Your goal: Every line of the listing below should be written out exactly, minus its images.

Records to use:

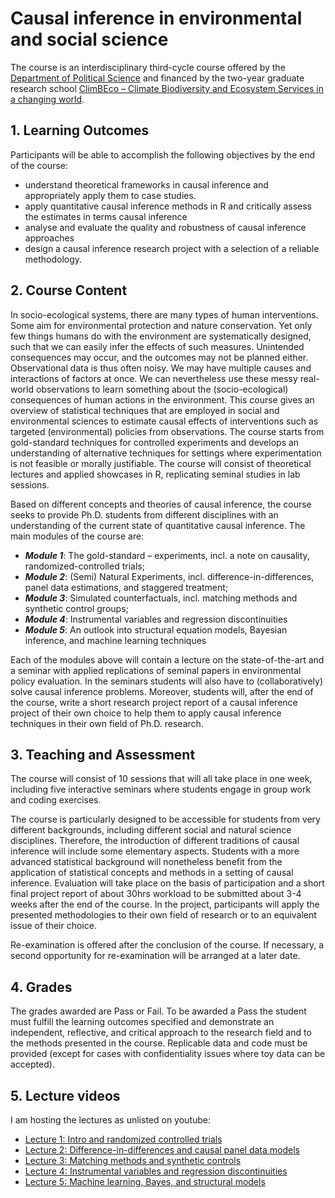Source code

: # Causal inference in environmental and social science

The course is an interdisciplinary third-cycle course offered by the [Department of Political Science](https://www.svet.lu.se/en/) and financed by the two-year graduate research school [ClimBEco – Climate Biodiversity and Ecosystem Services in a changing world](https://www.cec.lu.se/education/postgraduate-studies/climbeco).

## 1. Learning Outcomes
Participants will be able to accomplish the following objectives by the end of the course:

-	understand theoretical frameworks in causal inference and appropriately apply them to case studies.
-	apply quantitative causal inference methods in R and critically assess the estimates in terms causal inference
-	analyse and evaluate the quality and robustness of causal inference approaches
-	design a causal inference research project with a selection of a reliable methodology.

## 2. Course Content

In socio-ecological systems, there are many types of human interventions. Some aim for environmental protection and nature conservation. Yet only few things humans do with the environment are systematically designed, such that we can easily infer the effects of such measures. Unintended consequences may occur, and the outcomes may not be planned either. Observational data is thus often noisy. We may have multiple causes and interactions of factors at once. We can nevertheless use these messy real-world observations to learn something about the (socio-ecological) consequences of human actions in the environment.
This course gives an overview of statistical techniques that are employed in social and environmental sciences to estimate causal effects of interventions such as targeted (environmental) policies from observations. The course starts from gold-standard techniques for controlled experiments and develops an understanding of alternative techniques for settings where experimentation is not feasible or morally justifiable. The course will consist of theoretical lectures and applied showcases in R, replicating seminal studies in lab sessions.

Based on different concepts and theories of causal inference, the course seeks to provide Ph.D. students from different disciplines with an understanding of the current state of quantitative causal inference. The main modules of the course are:

-	***Module 1***: The gold-standard – experiments, incl. a note on causality, randomized-controlled trials;
-	***Module 2***: (Semi) Natural Experiments, incl. difference-in-differences, panel data estimations, and staggered treatment;
-	***Module 3***: Simulated counterfactuals, incl. matching methods and synthetic control groups;
-	***Module 4***: Instrumental variables and regression discontinuities
-	***Module 5***: An outlook into structural equation models, Bayesian inference, and machine learning techniques

Each of the modules above will contain a lecture on the state-of-the-art and a seminar with applied replications of seminal papers in environmental policy evaluation. In the seminars students will also have to (collaboratively) solve causal inference problems. Moreover, students will, after the end of the course, write a short research project report of a causal inference project of their own choice to help them to apply causal inference techniques in their own field of Ph.D. research.

## 3. Teaching and Assessment
The course will consist of 10 sessions that will all take place in one week, including five interactive seminars where students engage in group work and coding exercises.

The course is particularly designed to be accessible for students from very different backgrounds, including different social and natural science disciplines. Therefore, the introduction of different traditions of causal inference will include some elementary aspects. Students with a more advanced statistical background will nonetheless benefit from the application of statistical concepts and methods in a setting of causal inference.
Evaluation will take place on the basis of participation and a short final project report of about 30hrs workload to be submitted about 3-4 weeks after the end of the course. In the project, participants will apply the presented methodologies to their own field of research or to an equivalent issue of their choice.

Re-examination is offered after the conclusion of the course. If necessary, a second opportunity for re-examination will be arranged at a later date.

## 4. Grades
The grades awarded are Pass or Fail. To be awarded a Pass the student must fulfill the learning outcomes specified and demonstrate an independent, reflective, and critical approach to the research field and to the methods presented in the course. Replicable data and code must be provided (except for cases with confidentiality issues where toy data can be accepted).

## 5. Lecture videos

I am hosting the lectures as unlisted on youtube:

- [Lecture 1: Intro and randomized controlled trials](https://youtu.be/m6PHnfe5s5M)
- [Lecture 2: Difference-in-differences and causal panel data models](https://youtu.be/FjKZMSWLzR8)
- [Lecture 3: Matching methods and synthetic controls](https://youtu.be/Zhl1YEYkOcQ)
- [Lecture 4: Instrumental variables and regression discontinuities](https://youtu.be/-izu5ehZv9U)
- [Lecture 5: Machine learning, Bayes, and structural models](https://youtu.be/s-51PkMuZkg)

Answer area:
Source code

: # Causal inference in environmental and social science

The course is an interdisciplinary third-cycle course offered by the [Department of Political Science](https://www.svet.lu.se/en/) and financed by the two-year graduate research school [ClimBEco – Climate Biodiversity and Ecosystem Services in a changing world](https://www.cec.lu.se/education/postgraduate-studies/climbeco).

## 1. Learning Outcomes
Participants will be able to accomplish the following objectives by the end of the course:

-	understand theoretical frameworks in causal inference and appropriately apply them to case studies.
-	apply quantitative causal inference methods in R and critically assess the estimates in terms causal inference
-	analyse and evaluate the quality and robustness of causal inference approaches
-	design a causal inference research project with a selection of a reliable methodology.

## 2. Course Content

In socio-ecological systems, there are many types of human interventions. Some aim for environmental protection and nature conservation. Yet only few things humans do with the environment are systematically designed, such that we can easily infer the effects of such measures. Unintended consequences may occur, and the outcomes may not be planned either. Observational data is thus often noisy. We may have multiple causes and interactions of factors at once. We can nevertheless use these messy real-world observations to learn something about the (socio-ecological) consequences of human actions in the environment.
This course gives an overview of statistical techniques that are employed in social and environmental sciences to estimate causal effects of interventions such as targeted (environmental) policies from observations. The course starts from gold-standard techniques for controlled experiments and develops an understanding of alternative techniques for settings where experimentation is not feasible or morally justifiable. The course will consist of theoretical lectures and applied showcases in R, replicating seminal studies in lab sessions.

Based on different concepts and theories of causal inference, the course seeks to provide Ph.D. students from different disciplines with an understanding of the current state of quantitative causal inference. The main modules of the course are:

-	***Module 1***: The gold-standard – experiments, incl. a note on causality, randomized-controlled trials;
-	***Module 2***: (Semi) Natural Experiments, incl. difference-in-differences, panel data estimations, and staggered treatment;
-	***Module 3***: Simulated counterfactuals, incl. matching methods and synthetic control groups;
-	***Module 4***: Instrumental variables and regression discontinuities
-	***Module 5***: An outlook into structural equation models, Bayesian inference, and machine learning techniques

Each of the modules above will contain a lecture on the state-of-the-art and a seminar with applied replications of seminal papers in environmental policy evaluation. In the seminars students will also have to (collaboratively) solve causal inference problems. Moreover, students will, after the end of the course, write a short research project report of a causal inference project of their own choice to help them to apply causal inference techniques in their own field of Ph.D. research.

## 3. Teaching and Assessment
The course will consist of 10 sessions that will all take place in one week, including five interactive seminars where students engage in group work and coding exercises.

The course is particularly designed to be accessible for students from very different backgrounds, including different social and natural science disciplines. Therefore, the introduction of different traditions of causal inference will include some elementary aspects. Students with a more advanced statistical background will nonetheless benefit from the application of statistical concepts and methods in a setting of causal inference.
Evaluation will take place on the basis of participation and a short final project report of about 30hrs workload to be submitted about 3-4 weeks after the end of the course. In the project, participants will apply the presented methodologies to their own field of research or to an equivalent issue of their choice.

Re-examination is offered after the conclusion of the course. If necessary, a second opportunity for re-examination will be arranged at a later date.

## 4. Grades
The grades awarded are Pass or Fail. To be awarded a Pass the student must fulfill the learning outcomes specified and demonstrate an independent, reflective, and critical approach to the research field and to the methods presented in the course. Replicable data and code must be provided (except for cases with confidentiality issues where toy data can be accepted).

## 5. Lecture videos

I am hosting the lectures as unlisted on youtube:

- [Lecture 1: Intro and randomized controlled trials](https://youtu.be/m6PHnfe5s5M)
- [Lecture 2: Difference-in-differences and causal panel data models](https://youtu.be/FjKZMSWLzR8)
- [Lecture 3: Matching methods and synthetic controls](https://youtu.be/Zhl1YEYkOcQ)
- [Lecture 4: Instrumental variables and regression discontinuities](https://youtu.be/-izu5ehZv9U)
- [Lecture 5: Machine learning, Bayes, and structural models](https://youtu.be/s-51PkMuZkg)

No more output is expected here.